Document images with source code
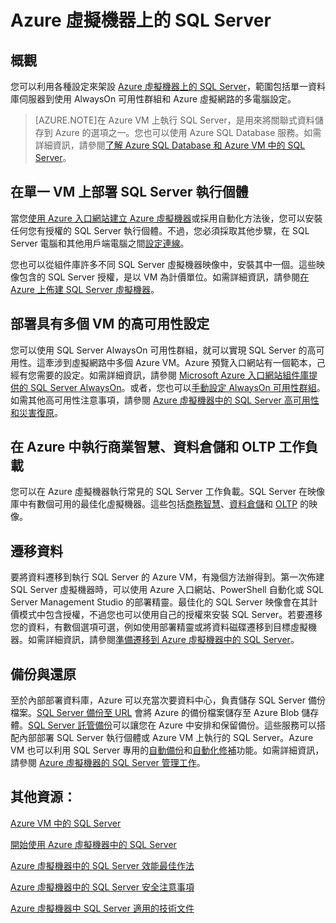 <properties 
	pageTitle="Azure 虛擬機器上的 SQL Server" 
	description="本文章簡介 Azure IaaS 虛擬機器上架設的 SQL Server。本文章也提供深度內容的連結。" 
	services="virtual-machines" 
	documentationCenter="" 
	authors="rothja" 
	manager="jeffreyg"
	editor=""/>

<tags
	ms.service="virtual-machines"
	ms.devlang="na"
	ms.topic="article"
	ms.tgt_pltfrm="vm-windows-sql-server"
	ms.workload="infrastructure-services" 
	ms.date="04/17/2015"
	ms.author="jroth"/>

# Azure 虛擬機器上的 SQL Server

## 概觀
您可以利用各種設定來架設 [Azure 虛擬機器上的 SQL Server][sqlvmlanding]，範圍包括單一資料庫伺服器到使用 AlwaysOn 可用性群組和 Azure 虛擬網路的多電腦設定。

> [AZURE.NOTE]在 Azure VM 上執行 SQL Server，是用來將關聯式資料儲存到 Azure 的選項之一。您也可以使用 Azure SQL Database 服務。如需詳細資訊，請參閱[了解 Azure SQL Database 和 Azure VM 中的 SQL Server][sqldbcompared]。
 
## 在單一  VM 上部署  SQL Server 執行個體
當您[使用 Azure 入口網站建立 Azure 虛擬機器][createvmportal]或採用自動化方法後，您可以安裝任何您有授權的 SQL Server 執行個體。不過，您必須採取其他步驟，在 SQL Server 電腦和其他用戶端電腦之間[設定連線][setupconnectivity]。
 
您也可以從組件庫許多不同 SQL Server 虛擬機器映像中，安裝其中一個。這些映像包含的 SQL Server 授權，是以 VM 為計價單位。如需詳細資訊，請參閱[在 Azure 上佈建 SQL Server 虛擬機器][provisionsqlvm]。

## 部署具有多個 VM 的高可用性設定
您可以使用 SQL Server AlwaysOn 可用性群組，就可以實現 SQL Server 的高可用性。這牽涉到虛擬網路中多個 Azure VM。Azure 預覽入口網站有一個範本，己經有您需要的設定。如需詳細資訊，請參閱 [Microsoft Azure 入口網站組件庫提供的 SQL Server AlwaysOn][sqlalwaysonportal]。或者，您也可以[手動設定 AlwaysOn 可用性群組][sqlalwaysonmanual]。如需其他高可用性注意事項，請參閱 [Azure 虛擬機器中的 SQL Server 高可用性和災害復原][sqlhadr]。

## 在 Azure 中執行商業智慧、資料倉儲和 OLTP 工作負載   
您可以在 Azure 虛擬機器執行常見的 SQL Server 工作負載。SQL Server 在映像庫中有數個可用的最佳化虛擬機器。這些包括[商務智慧][sqlbi]、[資料倉儲][sqldw]和 [OLTP][sqloltp] 的映像。

## 遷移資料
要將資料遷移到執行 SQL Server 的 Azure VM，有幾個方法辦得到。第一次佈建 SQL Server 虛擬機器時，可以使用 Azure 入口網站、PowerShell 自動化或 SQL Server Management Studio 的部署精靈。最佳化的 SQL Server 映像會在其計價模式中包含授權，不過您也可以使用自己的授權來安裝 SQL Server。若要遷移您的資料，有數個選項可選，例如使用部署精靈或將資料磁碟遷移到目標虛擬機器。如需詳細資訊，請參閱[準備遷移到 Azure 虛擬機器中的 SQL Server][migratesql]。

## 備份與還原
至於內部部署資料庫，Azure 可以充當次要資料中心，負責儲存 SQL Server 備份檔案。[SQL Server 備份至 URL][backupurl] 會將 Azure 的備份檔案儲存至 Azure Blob 儲存體。[SQL Server 託管備份][managedbackup]可以讓您在 Azure 中安排和保留備份。這些服務可以搭配內部部署 SQL Server 執行個體或 Azure VM 上執行的 SQL Server。Azure VM 也可以利用 SQL Server 專用的[自動備份][autobackup]和[自動化修補][autopatching]功能。如需詳細資訊，請參閱 [Azure 虛擬機器的 SQL Server 管理工作][managementtasks]。

## 其他資源：
[Azure VM 中的 SQL Server][sqlmsdnlanding]

[開始使用 Azure 虛擬機器中的 SQL Server][sqlvmgetstarted]

[Azure 虛擬機器中的 SQL Server 效能最佳作法][sqlperf]

[Azure 虛擬機器中的 SQL Server 安全注意事項][sqlsecurity]

[Azure 虛擬機器中 SQL Server 適用的技術文件][technicalarticles]

[sqlvmlanding]: http://azure.microsoft.com/services/virtual-machines/sql-server/
[sqldbcompared]: http://azure.microsoft.com/documentation/articles/data-management-azure-sql-database-and-sql-server-iaas
[createvmportal]: http://azure.microsoft.com/documentation/articles/virtual-machines-windows-tutorial/
[setupconnectivity]: https://msdn.microsoft.com/library/azure/dn133152.aspx
[provisionsqlvm]: http://azure.microsoft.com/documentation/articles/virtual-machines-provision-sql-server/
[sqlalwaysonportal]: http://go.microsoft.com/fwlink/?LinkId=526941
[sqlalwaysonmanual]: https://msdn.microsoft.com/library/azure/dn249504.aspx
[sqlhadr]: https://msdn.microsoft.com/library/azure/jj870962.aspx
[sqlbi]: https://msdn.microsoft.com/library/azure/jj992719.aspx
[sqldw]: https://msdn.microsoft.com/library/azure/dn387396.aspx
[sqloltp]: https://msdn.microsoft.com/library/azure/eb0188e2-5569-48ff-b92c-1f6c0bf79620#about
[migratesql]: https://msdn.microsoft.com/library/azure/dn133142.aspx
[backupurl]: https://msdn.microsoft.com/library/dn435916(v=sql.120).aspx
[managedbackup]: https://msdn.microsoft.com/library/dn449496.aspx
[autobackup]: https://msdn.microsoft.com/library/azure/dn906091.aspx
[autopatching]: https://msdn.microsoft.com/library/azure/dn961166.aspx
[managementtasks]: https://msdn.microsoft.com/library/azure/dn906886.aspx
[sqlmsdnlanding]: https://msdn.microsoft.com/library/azure/jj823132.aspx
[sqlvmgetstarted]: https://msdn.microsoft.com/library/azure/dn133151.aspx
[sqlperf]: https://msdn.microsoft.com/library/azure/dn133149.aspx
[sqlsecurity]: https://msdn.microsoft.com/library/azure/dn133147.aspx
[technicalarticles]: https://msdn.microsoft.com/library/azure/dn248435.aspx
<!--HONumber=52-->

» Work to be completed
Copy the stretch of the records above that runs from the line with "## 部署具有多個 VM 的高可用性設定" through the line with "您可以使用 SQL Server". Both end lines belong in the copy, and nothing else does.

» Response to this task
## 部署具有多個 VM 的高可用性設定
您可以使用 SQL Server AlwaysOn 可用性群組，就可以實現 SQL Server 的高可用性。這牽涉到虛擬網路中多個 Azure VM。Azure 預覽入口網站有一個範本，己經有您需要的設定。如需詳細資訊，請參閱 [Microsoft Azure 入口網站組件庫提供的 SQL Server AlwaysOn][sqlalwaysonportal]。或者，您也可以[手動設定 AlwaysOn 可用性群組][sqlalwaysonmanual]。如需其他高可用性注意事項，請參閱 [Azure 虛擬機器中的 SQL Server 高可用性和災害復原][sqlhadr]。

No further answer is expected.